Al poco, el Bonillo se convirtió en la Meca del pimentón, la patata, el tomate y la cayena molida. Entre taburetes de madera y azulejos rojizos, no cabía un alfiler. Hubo que improvisar una barra fuera, y aun así, la clientela se arremolinaba con la paciencia de quien sabe que lo que espera vale la pena.
Pescadores que volvían de alta mar tras semanas sin pisar tierra firme, chavales de Pescadería que aprendieron a llevar bandejas antes que a afeitarse, turistas de toda calaña y hasta algún ministro despistado de los tiempos de Rajoy se dejaron caer por el Bonillo. Porque si algo tenía este bar, además de las mejores bravas de Almería, era alma.
Cuando Gregorio se jubiló, no dejó el Bonillo en manos de cualquiera. Se lo confió a su cocinero de confianza, Joaquín Requena Hernández, que lleva más de medio siglo tras sus fogones. El almeriense, que entró con 17 años y hoy se pasea con la sabiduría de sus 68, mantuvo el legado con la misma devoción que su predecesor: “Para mi el Bonillo lo es todo”, confiesa Requena.
Su hijo Rubén tomó las riendas cuando su padre empezó a ceder a la edad. Aunque hoy es el joven el que lleva las riendas, su padre sigue apareciendo por el bar cada día, porque un hombre que ha pasado más de media vida entre clientes y fuego nunca se retira del todo: “Mi hijo es el que manda, pero yo sigo presente por aquí”, confiesa con una sonrisa pícara.
Lleno de anécdotas
El Bonillo no solo es famoso por su cocina, sino también por las historias que se cuentan entre cañas y tapas. Todavía hoy sus platos se sirven recién hechos y con ingredientes de kilómetro cero, una norma que se implantó en la época de Gregorio. El almeriense cruzaba la plaza cada mañana a primera hora para comprar casi 50 kilos de patatas frescas, una liturgia que repetía con la precisión de un reloj suizo.

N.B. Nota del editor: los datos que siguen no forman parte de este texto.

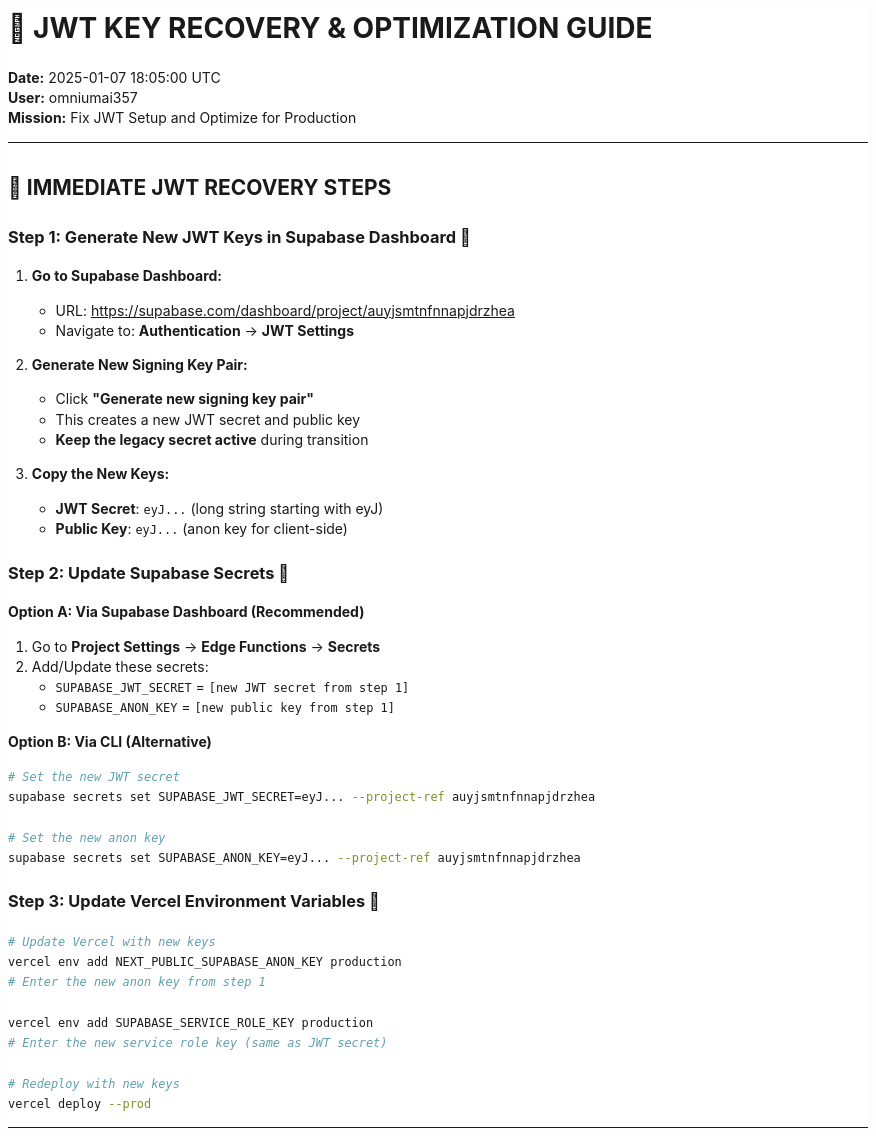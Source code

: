 # 🚨 **JWT KEY RECOVERY & OPTIMIZATION GUIDE**
**Date:** 2025-01-07 18:05:00 UTC  
**User:** omniumai357  
**Mission:** Fix JWT Setup and Optimize for Production  

---

## 🎯 **IMMEDIATE JWT RECOVERY STEPS**

### **Step 1: Generate New JWT Keys in Supabase Dashboard** 🔐

1. **Go to Supabase Dashboard:**
   - URL: https://supabase.com/dashboard/project/auyjsmtnfnnapjdrzhea
   - Navigate to: **Authentication** → **JWT Settings**

2. **Generate New Signing Key Pair:**
   - Click **"Generate new signing key pair"**
   - This creates a new JWT secret and public key
   - **Keep the legacy secret active** during transition

3. **Copy the New Keys:**
   - **JWT Secret**: `eyJ...` (long string starting with eyJ)
   - **Public Key**: `eyJ...` (anon key for client-side)

### **Step 2: Update Supabase Secrets** 🔑

**Option A: Via Supabase Dashboard (Recommended)**
1. Go to **Project Settings** → **Edge Functions** → **Secrets**
2. Add/Update these secrets:
   - `SUPABASE_JWT_SECRET` = `[new JWT secret from step 1]`
   - `SUPABASE_ANON_KEY` = `[new public key from step 1]`

**Option B: Via CLI (Alternative)**
```bash
# Set the new JWT secret
supabase secrets set SUPABASE_JWT_SECRET=eyJ... --project-ref auyjsmtnfnnapjdrzhea

# Set the new anon key
supabase secrets set SUPABASE_ANON_KEY=eyJ... --project-ref auyjsmtnfnnapjdrzhea
```

### **Step 3: Update Vercel Environment Variables** 🚀

```bash
# Update Vercel with new keys
vercel env add NEXT_PUBLIC_SUPABASE_ANON_KEY production
# Enter the new anon key from step 1

vercel env add SUPABASE_SERVICE_ROLE_KEY production
# Enter the new service role key (same as JWT secret)

# Redeploy with new keys
vercel deploy --prod
```

---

Pero si algo recuerdan con cariño sus clientes de toda la vida era el humor afilado y ocurrente de su fundador. “Pasen al fondo, a la terraza”, decía con una sonrisa socarrona, sabiendo que el que obedeciera acabaría en el cuarto de baño. “También sacaba de repente un lagarto falso. Lo ponía sobre la barra y los clientes se asustaban mucho”, rememora entre risas su fiel amigo Joaquín.
El Bonillo ha recibido clientes de todos los rincones del mundo. Ingleses, alemanes, barceloneses, belgas, estadounidenses y hasta mexicanos han probado sus famosas bravas y han aplaudido su receta. El boca a boca ha sido su mejor publicidad. En una ocasión, una mujer de Pescadería llegó a comerse quince de patatas bravas y cuatro o cinco tapas más. “No nos lo podíamos creer, comió una barbaridad”, confiesa el cocinero.
Hoy en día, en tiempos donde los bares nacen y mueren con la rapidez de un vendaval, el Bonillo resiste. Su menú sigue intacto: bravas legendarias, pinchos que vuelan de los platos y tocinetas que se deshacen en la boca. Y es que en este rincón de Almería, más que un bar, lo que se ha construido es un refugio. Un rincón donde la historia se cuenta en platos, en risas y en anécdotas que, como las mejores tapas, dejan siempre un buen regusto y ganas de volver.